Friday, August 31, 2018

A Disappointing Read

I'm not even sure where I picked up One Day at a Time 2017: A husband and wife's 87-day road trip through 22 states in the US on two Harley Softails by Hollie Bell-Schinzing. Did I win it in a goodreads giveaway? Was it an Amazon First Read? In any event, I had the book in my Kindle library and while I'm waiting for several books from the library, I decided to give this book a try.

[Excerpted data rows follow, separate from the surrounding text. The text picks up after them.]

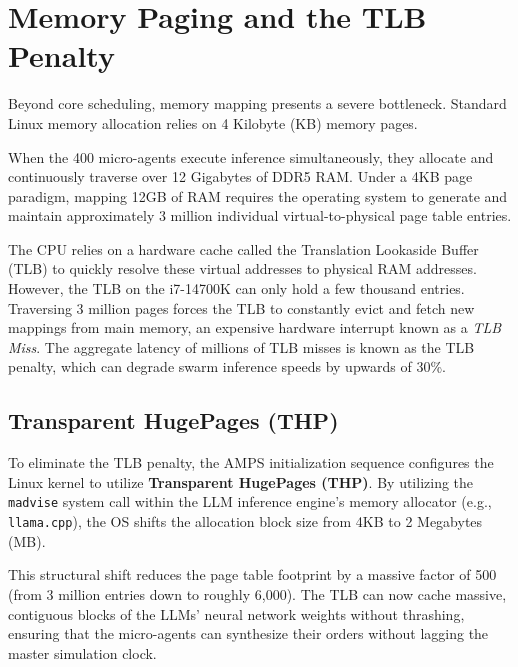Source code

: \section{Memory Paging and the TLB Penalty}

Beyond core scheduling, memory mapping presents a severe bottleneck. Standard Linux memory allocation relies on 4 Kilobyte (KB) memory pages. 

When the 400 micro-agents execute inference simultaneously, they allocate and continuously traverse over 12 Gigabytes of DDR5 RAM. Under a 4KB page paradigm, mapping 12GB of RAM requires the operating system to generate and maintain approximately 3 million individual virtual-to-physical page table entries. 

The CPU relies on a hardware cache called the Translation Lookaside Buffer (TLB) to quickly resolve these virtual addresses to physical RAM addresses. However, the TLB on the i7-14700K can only hold a few thousand entries. Traversing 3 million pages forces the TLB to constantly evict and fetch new mappings from main memory, an expensive hardware interrupt known as a \textit{TLB Miss}. The aggregate latency of millions of TLB misses is known as the TLB penalty, which can degrade swarm inference speeds by upwards of 30\%.

\subsection{Transparent HugePages (THP)}

To eliminate the TLB penalty, the AMPS initialization sequence configures the Linux kernel to utilize \textbf{Transparent HugePages (THP)}. By utilizing the \texttt{madvise} system call within the LLM inference engine's memory allocator (e.g., \texttt{llama.cpp}), the OS shifts the allocation block size from 4KB to 2 Megabytes (MB).

This structural shift reduces the page table footprint by a massive factor of 500 (from 3 million entries down to roughly 6,000). The TLB can now cache massive, contiguous blocks of the LLMs' neural network weights without thrashing, ensuring that the micro-agents can synthesize their orders without lagging the master simulation clock.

This was the description on goodreads:
Have you ever wondered what it would be like to just pick up and ride your motorcycle around this big beautiful country? Hollie lives in Rochester, New York with her husband Bonz. They have been together for over 30 years. With Bonz newly retired and the kids leaving to go off on their own adventures they needed something to reconnect. Join them on their journey through 22 states, many national parks and a couple of biker rallies. Hollie requested three months off work (with no pay), and her employer was gracious enough to allow this. So that was it, June, July and August of 2017 off they went to discover not only the USA but also themselves. No real plans and no reservations, flying by the seat of their pants, join them in seeing what it is like to ride a Harley on the open road for 87 days, one day at a time. 
Top on my bucket list is to visit all 50 states. And I'd love to just pop in the car and make my way from one state to the next, covering all 13 states that I haven't yet been to. I really thought that this book would have me green with envy and ready to pack my bag and hop in the car.

My guess is that Bell-Schinzing's friends asked her to blog while on her adventure. She does mention a blog. If this book is the manuscript of her blog, okay, I get it. I blogged while on our trip to Italy 3 years ago. You can check out The Pellegrinos Do Italy here. I tried to write at least something every day. Some days I was tired and I just wanted to get something posted. I didn't proof read, I didn't care about using the same words over and over. I just wanted it posted. Other times I tried to more fully convey everything I'd experienced that day. But if I were to publish my blog and present it as a book, I would carefully proofread. I'd embellish my writing to make it more readable - and more universally interesting. Bell-Schinzing did neither.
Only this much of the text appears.